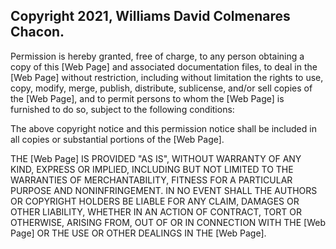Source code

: ## Copyright 2021, Williams David Colmenares Chacon.

Permission is hereby granted, free of charge, to any person obtaining a copy of this [Web Page] and associated documentation files, to deal in the [Web Page] without restriction, including without limitation the rights to use, copy, modify, merge, publish, distribute, sublicense, and/or sell copies of the [Web Page], and to permit persons to whom the [Web Page] is furnished to do so, subject to the following conditions:

The above copyright notice and this permission notice shall be included in all copies or substantial portions of the [Web Page].

THE [Web Page] IS PROVIDED "AS IS", WITHOUT WARRANTY OF ANY KIND, EXPRESS OR IMPLIED, INCLUDING BUT NOT LIMITED TO THE WARRANTIES OF MERCHANTABILITY, FITNESS FOR A PARTICULAR PURPOSE AND NONINFRINGEMENT. IN NO EVENT SHALL THE AUTHORS OR COPYRIGHT HOLDERS BE LIABLE FOR ANY CLAIM, DAMAGES OR OTHER LIABILITY, WHETHER IN AN ACTION OF CONTRACT, TORT OR OTHERWISE, ARISING FROM, OUT OF OR IN CONNECTION WITH THE [Web Page] OR THE USE OR OTHER DEALINGS IN THE [Web Page].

· · · · · · ·

Your goal:
All lines from the beginning of the entries above to the line containing "The above copyright", inclusive, should be printed exactly, apart from the pictures.

The completed task:
Source code

: ## Copyright 2021, Williams David Colmenares Chacon.

Permission is hereby granted, free of charge, to any person obtaining a copy of this [Web Page] and associated documentation files, to deal in the [Web Page] without restriction, including without limitation the rights to use, copy, modify, merge, publish, distribute, sublicense, and/or sell copies of the [Web Page], and to permit persons to whom the [Web Page] is furnished to do so, subject to the following conditions:

The above copyright notice and this permission notice shall be included in all copies or substantial portions of the [Web Page].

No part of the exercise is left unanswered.